ASSIGNMENT
Copy, from the data below, each line that has the word "TextColor".

(Source records)
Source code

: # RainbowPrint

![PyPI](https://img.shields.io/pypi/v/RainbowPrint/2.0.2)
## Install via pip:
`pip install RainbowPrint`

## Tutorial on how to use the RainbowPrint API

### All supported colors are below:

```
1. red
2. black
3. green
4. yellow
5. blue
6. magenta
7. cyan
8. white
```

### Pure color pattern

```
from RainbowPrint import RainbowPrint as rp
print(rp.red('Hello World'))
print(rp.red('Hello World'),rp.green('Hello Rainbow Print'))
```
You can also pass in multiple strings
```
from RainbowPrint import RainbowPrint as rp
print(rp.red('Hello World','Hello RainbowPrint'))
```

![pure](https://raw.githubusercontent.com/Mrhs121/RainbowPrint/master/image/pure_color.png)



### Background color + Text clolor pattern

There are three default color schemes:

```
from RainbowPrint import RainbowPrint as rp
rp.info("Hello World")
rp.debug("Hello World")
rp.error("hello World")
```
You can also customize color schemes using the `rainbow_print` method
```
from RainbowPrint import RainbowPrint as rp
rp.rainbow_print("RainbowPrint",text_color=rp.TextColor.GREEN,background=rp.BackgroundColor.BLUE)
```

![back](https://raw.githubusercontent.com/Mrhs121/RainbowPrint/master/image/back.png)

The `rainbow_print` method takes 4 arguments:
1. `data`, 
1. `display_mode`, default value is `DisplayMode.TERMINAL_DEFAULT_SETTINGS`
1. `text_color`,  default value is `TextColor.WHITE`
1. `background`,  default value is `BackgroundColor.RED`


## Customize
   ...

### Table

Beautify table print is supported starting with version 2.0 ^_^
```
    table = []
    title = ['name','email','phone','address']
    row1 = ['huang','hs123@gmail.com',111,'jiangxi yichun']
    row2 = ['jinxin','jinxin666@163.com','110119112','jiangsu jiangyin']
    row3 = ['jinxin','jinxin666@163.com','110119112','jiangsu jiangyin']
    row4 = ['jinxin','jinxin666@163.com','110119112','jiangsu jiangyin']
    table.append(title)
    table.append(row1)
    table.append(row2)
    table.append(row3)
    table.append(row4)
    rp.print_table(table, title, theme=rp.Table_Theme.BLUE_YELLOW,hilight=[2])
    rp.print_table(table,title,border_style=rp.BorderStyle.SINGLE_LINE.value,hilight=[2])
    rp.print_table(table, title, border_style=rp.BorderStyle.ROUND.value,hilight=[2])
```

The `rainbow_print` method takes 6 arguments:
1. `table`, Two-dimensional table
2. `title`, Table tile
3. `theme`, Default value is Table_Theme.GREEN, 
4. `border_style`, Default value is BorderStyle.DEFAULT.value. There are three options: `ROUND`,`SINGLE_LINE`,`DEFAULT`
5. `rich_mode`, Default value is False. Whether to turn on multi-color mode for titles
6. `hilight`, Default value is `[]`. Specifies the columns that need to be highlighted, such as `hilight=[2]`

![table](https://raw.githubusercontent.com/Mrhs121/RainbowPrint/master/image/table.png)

RESULT FOR THIS TASK
rp.rainbow_print("RainbowPrint",text_color=rp.TextColor.GREEN,background=rp.BackgroundColor.BLUE)
1. `text_color`,  default value is `TextColor.WHITE`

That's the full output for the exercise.